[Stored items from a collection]
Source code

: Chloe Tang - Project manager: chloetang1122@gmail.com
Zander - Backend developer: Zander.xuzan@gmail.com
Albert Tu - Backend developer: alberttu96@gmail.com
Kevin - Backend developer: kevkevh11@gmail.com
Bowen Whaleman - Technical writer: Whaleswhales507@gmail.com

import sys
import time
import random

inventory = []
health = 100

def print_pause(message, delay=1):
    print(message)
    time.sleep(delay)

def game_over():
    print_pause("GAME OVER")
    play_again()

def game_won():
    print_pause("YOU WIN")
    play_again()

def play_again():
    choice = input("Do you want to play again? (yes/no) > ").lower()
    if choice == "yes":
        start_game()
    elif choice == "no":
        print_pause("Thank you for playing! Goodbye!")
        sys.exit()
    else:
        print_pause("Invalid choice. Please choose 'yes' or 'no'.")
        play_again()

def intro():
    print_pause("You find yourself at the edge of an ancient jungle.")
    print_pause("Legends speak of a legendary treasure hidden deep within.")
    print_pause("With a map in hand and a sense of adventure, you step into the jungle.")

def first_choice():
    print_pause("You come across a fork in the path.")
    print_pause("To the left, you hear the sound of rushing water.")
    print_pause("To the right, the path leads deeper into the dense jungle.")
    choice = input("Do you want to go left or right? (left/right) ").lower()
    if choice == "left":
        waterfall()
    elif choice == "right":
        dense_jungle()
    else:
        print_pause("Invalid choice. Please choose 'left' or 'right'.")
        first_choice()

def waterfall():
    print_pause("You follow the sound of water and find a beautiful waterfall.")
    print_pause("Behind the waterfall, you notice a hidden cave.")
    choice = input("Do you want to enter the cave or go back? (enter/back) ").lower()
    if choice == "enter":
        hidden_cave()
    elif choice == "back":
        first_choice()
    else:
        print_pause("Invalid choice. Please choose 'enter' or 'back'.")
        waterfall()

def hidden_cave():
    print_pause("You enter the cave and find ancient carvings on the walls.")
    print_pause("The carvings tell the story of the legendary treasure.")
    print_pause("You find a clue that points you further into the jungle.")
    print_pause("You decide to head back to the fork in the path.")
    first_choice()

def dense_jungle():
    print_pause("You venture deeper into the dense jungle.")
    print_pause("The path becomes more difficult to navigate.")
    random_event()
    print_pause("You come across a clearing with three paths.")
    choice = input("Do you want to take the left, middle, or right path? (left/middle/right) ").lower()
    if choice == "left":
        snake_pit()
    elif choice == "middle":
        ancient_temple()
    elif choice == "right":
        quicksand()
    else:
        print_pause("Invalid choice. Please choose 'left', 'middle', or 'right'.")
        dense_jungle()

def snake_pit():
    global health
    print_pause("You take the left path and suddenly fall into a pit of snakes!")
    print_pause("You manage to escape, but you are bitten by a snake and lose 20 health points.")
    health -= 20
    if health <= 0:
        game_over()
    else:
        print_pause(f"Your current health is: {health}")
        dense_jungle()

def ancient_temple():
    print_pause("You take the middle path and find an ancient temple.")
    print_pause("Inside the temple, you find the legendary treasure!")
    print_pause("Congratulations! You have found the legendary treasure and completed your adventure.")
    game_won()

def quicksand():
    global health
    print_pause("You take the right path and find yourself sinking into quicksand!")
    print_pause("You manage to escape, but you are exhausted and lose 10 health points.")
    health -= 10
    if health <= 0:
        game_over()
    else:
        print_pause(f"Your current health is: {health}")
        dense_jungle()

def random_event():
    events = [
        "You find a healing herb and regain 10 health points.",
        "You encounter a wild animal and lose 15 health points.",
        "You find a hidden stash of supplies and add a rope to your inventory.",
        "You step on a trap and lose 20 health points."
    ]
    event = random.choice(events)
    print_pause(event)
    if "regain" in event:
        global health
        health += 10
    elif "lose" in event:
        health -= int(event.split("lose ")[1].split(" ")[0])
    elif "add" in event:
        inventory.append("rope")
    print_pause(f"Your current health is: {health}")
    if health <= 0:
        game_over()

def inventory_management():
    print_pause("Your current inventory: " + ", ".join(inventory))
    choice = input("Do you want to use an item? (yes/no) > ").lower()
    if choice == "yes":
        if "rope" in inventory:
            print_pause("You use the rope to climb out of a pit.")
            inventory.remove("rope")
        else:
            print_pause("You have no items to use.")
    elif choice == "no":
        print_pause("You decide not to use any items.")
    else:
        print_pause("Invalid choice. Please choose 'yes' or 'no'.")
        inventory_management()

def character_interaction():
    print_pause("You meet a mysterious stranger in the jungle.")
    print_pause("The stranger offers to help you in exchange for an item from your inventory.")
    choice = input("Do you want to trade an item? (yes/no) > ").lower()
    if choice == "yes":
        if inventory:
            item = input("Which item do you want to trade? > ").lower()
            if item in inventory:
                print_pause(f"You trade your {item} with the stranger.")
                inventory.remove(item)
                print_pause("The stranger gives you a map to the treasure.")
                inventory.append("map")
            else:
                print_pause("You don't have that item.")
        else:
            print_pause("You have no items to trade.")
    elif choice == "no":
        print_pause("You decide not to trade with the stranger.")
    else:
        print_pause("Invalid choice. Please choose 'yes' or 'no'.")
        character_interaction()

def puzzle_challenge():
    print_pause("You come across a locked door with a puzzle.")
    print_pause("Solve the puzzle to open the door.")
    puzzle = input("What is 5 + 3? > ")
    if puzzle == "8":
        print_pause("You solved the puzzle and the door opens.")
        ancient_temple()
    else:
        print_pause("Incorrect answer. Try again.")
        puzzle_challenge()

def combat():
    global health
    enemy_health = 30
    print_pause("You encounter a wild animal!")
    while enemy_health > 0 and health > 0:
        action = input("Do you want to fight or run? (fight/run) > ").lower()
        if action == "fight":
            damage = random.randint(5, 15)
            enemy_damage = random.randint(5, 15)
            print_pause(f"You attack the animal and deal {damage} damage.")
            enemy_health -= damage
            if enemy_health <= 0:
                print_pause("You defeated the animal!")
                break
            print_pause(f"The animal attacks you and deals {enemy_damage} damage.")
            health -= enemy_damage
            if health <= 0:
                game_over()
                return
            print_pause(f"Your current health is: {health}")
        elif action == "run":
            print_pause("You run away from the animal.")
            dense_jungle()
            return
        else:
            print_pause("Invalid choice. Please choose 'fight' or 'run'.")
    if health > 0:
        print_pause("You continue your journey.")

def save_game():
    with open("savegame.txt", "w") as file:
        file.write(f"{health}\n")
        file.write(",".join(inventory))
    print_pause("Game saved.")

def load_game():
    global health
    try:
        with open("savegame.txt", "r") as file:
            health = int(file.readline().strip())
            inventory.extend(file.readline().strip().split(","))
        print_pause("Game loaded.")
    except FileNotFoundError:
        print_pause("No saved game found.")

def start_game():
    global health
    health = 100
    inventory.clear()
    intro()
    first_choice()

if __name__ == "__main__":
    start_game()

(Exercise details)
Every one of the entries must be printed exactly.

(Answer to this exercise)
Source code

: Chloe Tang - Project manager: chloetang1122@gmail.com
Zander - Backend developer: Zander.xuzan@gmail.com
Albert Tu - Backend developer: alberttu96@gmail.com
Kevin - Backend developer: kevkevh11@gmail.com
Bowen Whaleman - Technical writer: Whaleswhales507@gmail.com

import sys
import time
import random

inventory = []
health = 100

def print_pause(message, delay=1):
    print(message)
    time.sleep(delay)

def game_over():
    print_pause("GAME OVER")
    play_again()

def game_won():
    print_pause("YOU WIN")
    play_again()

def play_again():
    choice = input("Do you want to play again? (yes/no) > ").lower()
    if choice == "yes":
        start_game()
    elif choice == "no":
        print_pause("Thank you for playing! Goodbye!")
        sys.exit()
    else:
        print_pause("Invalid choice. Please choose 'yes' or 'no'.")
        play_again()

def intro():
    print_pause("You find yourself at the edge of an ancient jungle.")
    print_pause("Legends speak of a legendary treasure hidden deep within.")
    print_pause("With a map in hand and a sense of adventure, you step into the jungle.")

def first_choice():
    print_pause("You come across a fork in the path.")
    print_pause("To the left, you hear the sound of rushing water.")
    print_pause("To the right, the path leads deeper into the dense jungle.")
    choice = input("Do you want to go left or right? (left/right) ").lower()
    if choice == "left":
        waterfall()
    elif choice == "right":
        dense_jungle()
    else:
        print_pause("Invalid choice. Please choose 'left' or 'right'.")
        first_choice()

def waterfall():
    print_pause("You follow the sound of water and find a beautiful waterfall.")
    print_pause("Behind the waterfall, you notice a hidden cave.")
    choice = input("Do you want to enter the cave or go back? (enter/back) ").lower()
    if choice == "enter":
        hidden_cave()
    elif choice == "back":
        first_choice()
    else:
        print_pause("Invalid choice. Please choose 'enter' or 'back'.")
        waterfall()

def hidden_cave():
    print_pause("You enter the cave and find ancient carvings on the walls.")
    print_pause("The carvings tell the story of the legendary treasure.")
    print_pause("You find a clue that points you further into the jungle.")
    print_pause("You decide to head back to the fork in the path.")
    first_choice()

def dense_jungle():
    print_pause("You venture deeper into the dense jungle.")
    print_pause("The path becomes more difficult to navigate.")
    random_event()
    print_pause("You come across a clearing with three paths.")
    choice = input("Do you want to take the left, middle, or right path? (left/middle/right) ").lower()
    if choice == "left":
        snake_pit()
    elif choice == "middle":
        ancient_temple()
    elif choice == "right":
        quicksand()
    else:
        print_pause("Invalid choice. Please choose 'left', 'middle', or 'right'.")
        dense_jungle()

def snake_pit():
    global health
    print_pause("You take the left path and suddenly fall into a pit of snakes!")
    print_pause("You manage to escape, but you are bitten by a snake and lose 20 health points.")
    health -= 20
    if health <= 0:
        game_over()
    else:
        print_pause(f"Your current health is: {health}")
        dense_jungle()

def ancient_temple():
    print_pause("You take the middle path and find an ancient temple.")
    print_pause("Inside the temple, you find the legendary treasure!")
    print_pause("Congratulations! You have found the legendary treasure and completed your adventure.")
    game_won()

def quicksand():
    global health
    print_pause("You take the right path and find yourself sinking into quicksand!")
    print_pause("You manage to escape, but you are exhausted and lose 10 health points.")
    health -= 10
    if health <= 0:
        game_over()
    else:
        print_pause(f"Your current health is: {health}")
        dense_jungle()

def random_event():
    events = [
        "You find a healing herb and regain 10 health points.",
        "You encounter a wild animal and lose 15 health points.",
        "You find a hidden stash of supplies and add a rope to your inventory.",
        "You step on a trap and lose 20 health points."
    ]
    event = random.choice(events)
    print_pause(event)
    if "regain" in event:
        global health
        health += 10
    elif "lose" in event:
        health -= int(event.split("lose ")[1].split(" ")[0])
    elif "add" in event:
        inventory.append("rope")
    print_pause(f"Your current health is: {health}")
    if health <= 0:
        game_over()

def inventory_management():
    print_pause("Your current inventory: " + ", ".join(inventory))
    choice = input("Do you want to use an item? (yes/no) > ").lower()
    if choice == "yes":
        if "rope" in inventory:
            print_pause("You use the rope to climb out of a pit.")
            inventory.remove("rope")
        else:
            print_pause("You have no items to use.")
    elif choice == "no":
        print_pause("You decide not to use any items.")
    else:
        print_pause("Invalid choice. Please choose 'yes' or 'no'.")
        inventory_management()

def character_interaction():
    print_pause("You meet a mysterious stranger in the jungle.")
    print_pause("The stranger offers to help you in exchange for an item from your inventory.")
    choice = input("Do you want to trade an item? (yes/no) > ").lower()
    if choice == "yes":
        if inventory:
            item = input("Which item do you want to trade? > ").lower()
            if item in inventory:
                print_pause(f"You trade your {item} with the stranger.")
                inventory.remove(item)
                print_pause("The stranger gives you a map to the treasure.")
                inventory.append("map")
            else:
                print_pause("You don't have that item.")
        else:
            print_pause("You have no items to trade.")
    elif choice == "no":
        print_pause("You decide not to trade with the stranger.")
    else:
        print_pause("Invalid choice. Please choose 'yes' or 'no'.")
        character_interaction()

def puzzle_challenge():
    print_pause("You come across a locked door with a puzzle.")
    print_pause("Solve the puzzle to open the door.")
    puzzle = input("What is 5 + 3? > ")
    if puzzle == "8":
        print_pause("You solved the puzzle and the door opens.")
        ancient_temple()
    else:
        print_pause("Incorrect answer. Try again.")
        puzzle_challenge()

def combat():
    global health
    enemy_health = 30
    print_pause("You encounter a wild animal!")
    while enemy_health > 0 and health > 0:
        action = input("Do you want to fight or run? (fight/run) > ").lower()
        if action == "fight":
            damage = random.randint(5, 15)
            enemy_damage = random.randint(5, 15)
            print_pause(f"You attack the animal and deal {damage} damage.")
            enemy_health -= damage
            if enemy_health <= 0:
                print_pause("You defeated the animal!")
                break
            print_pause(f"The animal attacks you and deals {enemy_damage} damage.")
            health -= enemy_damage
            if health <= 0:
                game_over()
                return
            print_pause(f"Your current health is: {health}")
        elif action == "run":
            print_pause("You run away from the animal.")
            dense_jungle()
            return
        else:
            print_pause("Invalid choice. Please choose 'fight' or 'run'.")
    if health > 0:
        print_pause("You continue your journey.")

def save_game():
    with open("savegame.txt", "w") as file:
        file.write(f"{health}\n")
        file.write(",".join(inventory))
    print_pause("Game saved.")

def load_game():
    global health
    try:
        with open("savegame.txt", "r") as file:
            health = int(file.readline().strip())
            inventory.extend(file.readline().strip().split(","))
        print_pause("Game loaded.")
    except FileNotFoundError:
        print_pause("No saved game found.")

def start_game():
    global health
    health = 100
    inventory.clear()
    intro()
    first_choice()

if __name__ == "__main__":
    start_game()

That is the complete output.